=== Begin Enclosure ===

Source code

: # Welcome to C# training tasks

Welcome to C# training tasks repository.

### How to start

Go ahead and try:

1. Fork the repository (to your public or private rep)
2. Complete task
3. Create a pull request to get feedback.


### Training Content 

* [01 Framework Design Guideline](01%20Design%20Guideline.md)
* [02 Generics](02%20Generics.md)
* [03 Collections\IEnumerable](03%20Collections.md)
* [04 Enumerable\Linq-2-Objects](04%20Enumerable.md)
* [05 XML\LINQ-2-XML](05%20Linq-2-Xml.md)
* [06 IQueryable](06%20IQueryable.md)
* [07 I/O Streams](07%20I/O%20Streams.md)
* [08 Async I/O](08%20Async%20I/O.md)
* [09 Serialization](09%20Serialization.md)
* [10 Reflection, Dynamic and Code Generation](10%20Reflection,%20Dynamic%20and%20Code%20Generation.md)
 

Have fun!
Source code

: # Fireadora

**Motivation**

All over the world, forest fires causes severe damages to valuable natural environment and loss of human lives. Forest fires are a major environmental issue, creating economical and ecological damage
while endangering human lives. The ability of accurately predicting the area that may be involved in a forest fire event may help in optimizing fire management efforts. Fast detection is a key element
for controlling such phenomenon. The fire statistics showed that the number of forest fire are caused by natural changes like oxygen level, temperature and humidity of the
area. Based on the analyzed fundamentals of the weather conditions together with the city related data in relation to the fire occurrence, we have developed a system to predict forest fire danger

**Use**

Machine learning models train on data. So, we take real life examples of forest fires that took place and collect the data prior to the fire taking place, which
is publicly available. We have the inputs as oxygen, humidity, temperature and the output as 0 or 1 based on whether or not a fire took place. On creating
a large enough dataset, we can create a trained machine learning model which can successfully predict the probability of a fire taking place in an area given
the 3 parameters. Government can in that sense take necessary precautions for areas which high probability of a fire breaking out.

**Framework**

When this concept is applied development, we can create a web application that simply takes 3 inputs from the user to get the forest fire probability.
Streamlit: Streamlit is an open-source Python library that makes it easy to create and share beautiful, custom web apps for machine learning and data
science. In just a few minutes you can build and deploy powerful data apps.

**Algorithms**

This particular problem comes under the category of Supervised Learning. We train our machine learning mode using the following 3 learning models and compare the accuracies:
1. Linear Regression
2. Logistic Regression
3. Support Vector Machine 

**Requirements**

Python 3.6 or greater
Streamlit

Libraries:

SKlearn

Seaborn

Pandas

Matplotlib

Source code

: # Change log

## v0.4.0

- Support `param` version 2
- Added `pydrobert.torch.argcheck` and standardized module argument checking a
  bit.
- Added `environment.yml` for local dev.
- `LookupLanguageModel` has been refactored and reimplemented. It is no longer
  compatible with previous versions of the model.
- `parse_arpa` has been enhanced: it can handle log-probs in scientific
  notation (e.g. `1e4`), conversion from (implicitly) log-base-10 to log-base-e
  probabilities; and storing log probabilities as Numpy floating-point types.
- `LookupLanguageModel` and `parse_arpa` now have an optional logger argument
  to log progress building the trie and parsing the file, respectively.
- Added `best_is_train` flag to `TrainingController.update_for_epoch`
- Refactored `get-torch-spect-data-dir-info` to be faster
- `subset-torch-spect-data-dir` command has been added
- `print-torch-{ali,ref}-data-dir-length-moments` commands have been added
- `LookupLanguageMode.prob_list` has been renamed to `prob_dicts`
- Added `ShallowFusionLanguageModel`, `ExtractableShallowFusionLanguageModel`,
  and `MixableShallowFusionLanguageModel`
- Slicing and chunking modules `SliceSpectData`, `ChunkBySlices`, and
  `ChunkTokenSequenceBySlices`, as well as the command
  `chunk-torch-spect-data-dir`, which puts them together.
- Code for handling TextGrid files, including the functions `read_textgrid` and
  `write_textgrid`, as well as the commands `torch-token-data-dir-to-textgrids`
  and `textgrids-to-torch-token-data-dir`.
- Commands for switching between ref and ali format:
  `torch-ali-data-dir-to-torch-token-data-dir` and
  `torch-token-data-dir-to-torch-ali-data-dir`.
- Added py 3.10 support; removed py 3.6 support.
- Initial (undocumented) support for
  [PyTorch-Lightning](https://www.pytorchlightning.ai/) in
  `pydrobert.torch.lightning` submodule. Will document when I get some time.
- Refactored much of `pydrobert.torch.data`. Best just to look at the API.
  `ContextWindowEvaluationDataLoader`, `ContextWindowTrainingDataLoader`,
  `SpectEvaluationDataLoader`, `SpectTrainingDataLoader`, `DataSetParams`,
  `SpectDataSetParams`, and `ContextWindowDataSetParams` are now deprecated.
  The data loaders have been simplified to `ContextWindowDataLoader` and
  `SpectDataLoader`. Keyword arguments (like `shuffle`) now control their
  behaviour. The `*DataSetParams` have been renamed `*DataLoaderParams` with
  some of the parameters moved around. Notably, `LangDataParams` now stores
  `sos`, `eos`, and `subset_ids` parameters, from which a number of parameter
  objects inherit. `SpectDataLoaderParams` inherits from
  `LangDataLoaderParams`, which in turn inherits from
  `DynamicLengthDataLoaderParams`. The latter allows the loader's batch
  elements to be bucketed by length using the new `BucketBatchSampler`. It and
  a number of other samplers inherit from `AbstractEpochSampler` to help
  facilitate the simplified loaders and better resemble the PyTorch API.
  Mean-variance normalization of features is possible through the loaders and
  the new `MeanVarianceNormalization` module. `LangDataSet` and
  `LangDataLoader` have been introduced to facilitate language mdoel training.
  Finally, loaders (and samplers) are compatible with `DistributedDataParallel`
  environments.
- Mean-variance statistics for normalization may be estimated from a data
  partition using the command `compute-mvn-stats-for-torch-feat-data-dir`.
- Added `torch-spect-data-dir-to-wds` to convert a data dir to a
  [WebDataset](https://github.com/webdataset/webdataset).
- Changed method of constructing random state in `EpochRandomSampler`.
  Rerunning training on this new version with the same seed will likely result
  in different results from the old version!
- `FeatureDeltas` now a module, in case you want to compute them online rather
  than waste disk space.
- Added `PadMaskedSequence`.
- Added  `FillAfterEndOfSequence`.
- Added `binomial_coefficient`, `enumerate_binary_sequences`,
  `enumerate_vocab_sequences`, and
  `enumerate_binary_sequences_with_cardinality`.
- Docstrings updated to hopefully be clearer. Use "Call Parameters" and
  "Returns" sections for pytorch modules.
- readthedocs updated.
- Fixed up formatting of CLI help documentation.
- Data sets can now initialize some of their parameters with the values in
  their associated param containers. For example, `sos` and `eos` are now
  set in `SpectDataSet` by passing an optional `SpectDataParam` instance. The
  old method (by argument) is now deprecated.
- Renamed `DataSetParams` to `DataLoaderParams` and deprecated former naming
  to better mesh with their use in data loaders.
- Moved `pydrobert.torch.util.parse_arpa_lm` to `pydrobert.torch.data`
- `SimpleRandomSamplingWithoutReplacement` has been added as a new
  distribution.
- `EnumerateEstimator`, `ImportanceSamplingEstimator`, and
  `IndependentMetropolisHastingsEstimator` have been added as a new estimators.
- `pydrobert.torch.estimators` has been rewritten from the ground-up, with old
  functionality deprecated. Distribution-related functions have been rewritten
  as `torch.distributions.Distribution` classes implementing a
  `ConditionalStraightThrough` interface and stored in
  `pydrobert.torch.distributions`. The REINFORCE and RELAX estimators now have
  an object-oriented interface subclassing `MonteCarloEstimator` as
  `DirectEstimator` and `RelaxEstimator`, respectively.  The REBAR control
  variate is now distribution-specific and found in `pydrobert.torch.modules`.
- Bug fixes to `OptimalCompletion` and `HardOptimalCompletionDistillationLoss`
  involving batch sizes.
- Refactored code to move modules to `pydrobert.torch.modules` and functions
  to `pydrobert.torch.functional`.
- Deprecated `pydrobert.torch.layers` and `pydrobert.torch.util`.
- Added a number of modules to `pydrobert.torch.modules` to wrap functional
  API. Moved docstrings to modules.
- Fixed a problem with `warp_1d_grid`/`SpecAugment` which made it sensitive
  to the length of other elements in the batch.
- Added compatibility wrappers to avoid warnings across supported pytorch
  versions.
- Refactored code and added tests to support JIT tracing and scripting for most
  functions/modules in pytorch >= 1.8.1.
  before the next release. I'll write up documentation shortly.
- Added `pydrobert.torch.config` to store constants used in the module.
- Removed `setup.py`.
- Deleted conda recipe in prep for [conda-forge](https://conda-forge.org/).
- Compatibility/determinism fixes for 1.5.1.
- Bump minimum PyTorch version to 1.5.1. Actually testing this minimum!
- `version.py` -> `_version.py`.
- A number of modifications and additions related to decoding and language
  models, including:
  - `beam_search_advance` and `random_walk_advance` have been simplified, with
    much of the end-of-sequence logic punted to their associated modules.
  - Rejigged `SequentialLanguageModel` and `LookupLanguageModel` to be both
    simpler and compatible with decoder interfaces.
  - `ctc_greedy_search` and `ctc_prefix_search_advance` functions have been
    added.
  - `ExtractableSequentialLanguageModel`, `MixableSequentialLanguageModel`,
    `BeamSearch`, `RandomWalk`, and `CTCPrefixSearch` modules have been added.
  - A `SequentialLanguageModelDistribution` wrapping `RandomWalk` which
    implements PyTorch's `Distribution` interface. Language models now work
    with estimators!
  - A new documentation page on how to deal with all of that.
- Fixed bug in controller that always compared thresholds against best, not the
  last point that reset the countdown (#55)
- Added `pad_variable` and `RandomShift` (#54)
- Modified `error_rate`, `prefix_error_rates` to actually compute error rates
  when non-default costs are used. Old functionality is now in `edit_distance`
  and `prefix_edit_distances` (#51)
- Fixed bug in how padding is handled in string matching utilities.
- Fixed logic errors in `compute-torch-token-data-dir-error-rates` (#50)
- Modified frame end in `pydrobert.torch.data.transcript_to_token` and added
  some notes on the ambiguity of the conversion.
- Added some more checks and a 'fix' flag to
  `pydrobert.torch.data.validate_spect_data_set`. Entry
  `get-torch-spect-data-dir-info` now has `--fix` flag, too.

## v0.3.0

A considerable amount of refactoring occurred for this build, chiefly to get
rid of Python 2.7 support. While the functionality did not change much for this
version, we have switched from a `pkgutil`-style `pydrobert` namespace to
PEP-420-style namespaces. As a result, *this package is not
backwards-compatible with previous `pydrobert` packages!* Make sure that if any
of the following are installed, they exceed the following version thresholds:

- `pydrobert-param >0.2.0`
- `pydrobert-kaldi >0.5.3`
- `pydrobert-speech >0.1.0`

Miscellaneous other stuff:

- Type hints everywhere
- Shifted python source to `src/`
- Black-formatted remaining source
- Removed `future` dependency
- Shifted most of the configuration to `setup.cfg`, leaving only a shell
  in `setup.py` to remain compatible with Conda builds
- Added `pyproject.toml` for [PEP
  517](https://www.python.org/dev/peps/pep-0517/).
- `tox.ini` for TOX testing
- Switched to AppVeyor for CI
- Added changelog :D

=== End Enclosure ===

§ What to work on
Reproduce, exactly as they stand in the data above, the lines from the one that holds "[07 I/O Streams](07%20I/O%20Streams.md)" to the one that holds "All over the", inclusive.

§ Result for this task
* [07 I/O Streams](07%20I/O%20Streams.md)
* [08 Async I/O](08%20Async%20I/O.md)
* [09 Serialization](09%20Serialization.md)
* [10 Reflection, Dynamic and Code Generation](10%20Reflection,%20Dynamic%20and%20Code%20Generation.md)
 

Have fun!
Source code

: # Fireadora

**Motivation**

All over the world, forest fires causes severe damages to valuable natural environment and loss of human lives. Forest fires are a major environmental issue, creating economical and ecological damage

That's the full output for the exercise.